What moves farmers to adopt nitrogen use efficiency?
Local impacts not visible enough. A lack of visible or tangible local consequences of nitrogen losses from farming operations makes further improvements of NUE a difficult sell. While many are aware of the role excess fertilizer can play in causing severe pollution problems, such as the Gulf of Mexico dead zone that kills fish over thousands of square miles, that impact is far from their backyard.
How much? Lack of trust in government or university recommendations of optimal fertilization rates, confusion over complex or inconsistent recommendations, and unclear advantages and credits for participation in NUE and best management practice programs are serious barriers to their more widespread adoption. In addition, most U.S. farmers currently get most of their information about NUE management practices from fertilizer, seed and feed retailers. If input dealers and crop consultants do not understand the need for the practices, then the farmers are highly unlikely to adopt them.
Not enough time. Most farmers are already working from before dawn to past dusk, so learning about and adopting new practices requires that the proposed innovations are compelling, easily implemented, and worth their time.

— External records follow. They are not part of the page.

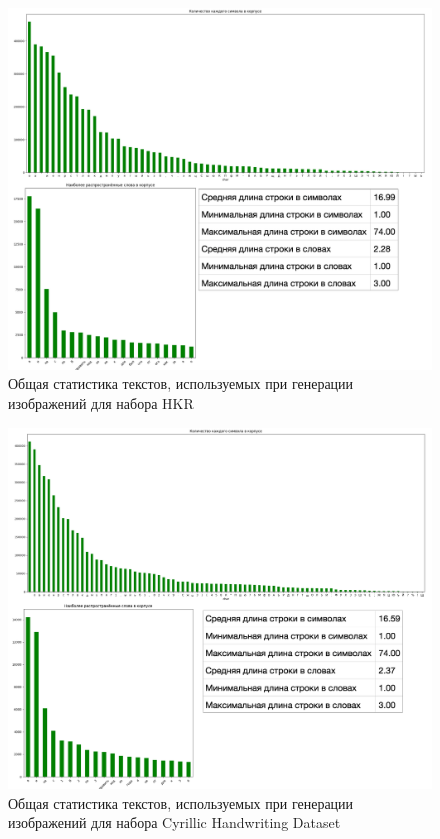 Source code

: \begin{figure}[h!]
    \centering
    \includegraphics[width=\textwidth]{img/hkr_statistics}
    \caption{Общая статистика текстов, используемых при генерации изображений для набора HKR}
    \label{fig:text_statistics_hkr}
\end{figure}

\begin{figure}[h!]
    \centering
    \includegraphics[width=\textwidth]{img/cyrillic_statistics}
    \caption{Общая статистика текстов, используемых при генерации изображений для набора Cyrillic Handwriting Dataset}
    \label{fig:text_statistics_cyrillic}
\end{figure}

Old dogs resistant to new tricks. While many younger farmers are eager to adopt new technologies and internet-based information about NUE practices, the reality remains that changing longstanding practices that appeared to work for mom and dad or grandpa often meets resistance.
Attendees proposed these major solutions to move more farmers to adopt NUE practices:
1. Develop partnerships between industry, universities, governments, conservation NGOs, crop advisors, and farmers to demonstrate the most current, economically feasible best management practices in strategic locations across the U.S.—starting with targeted watersheds that are struggling with the largest nitrogen losses.
2. Develop more local on-farm examples in numerous regions of successful efforts that show it’s possible to improve NUE and reduce nitrogen losses while maintaining good yields and profitability.
3. Provide improved, continuing education to private sector retailers and advisors on the most up to date nutrient management practices. By increasing farmers’ trust in nutrient management recommendations the perception of risk will decrease, resulting in less need to apply nitrogen for “insurance” purposes.
4. Restore investments in research, education, and extension, which have been declining in the U.S. agricultural sectors. Federal and state governments must increase their support of knowledge-based agriculture, including both university-based and on-farm, watershed, and landscape-scale nitrogen management research and outreach. This should include long-term interdisciplinary research that integrates agronomic, ecological, economic and social science concerns around food production and environmental impacts.
5. Ensuring clean drinking water for generations to come is one of the most compelling reasons for increased improvements in NUE. Given the significant lag time that can occur between NUE adoption and reduced groundwater nitrate concentrations, action is needed now. A successful program started in the 1980s in the Platte River Valley of Nebraska provides a stellar example that effective clean-up of drinking water pollution is possible over the long term.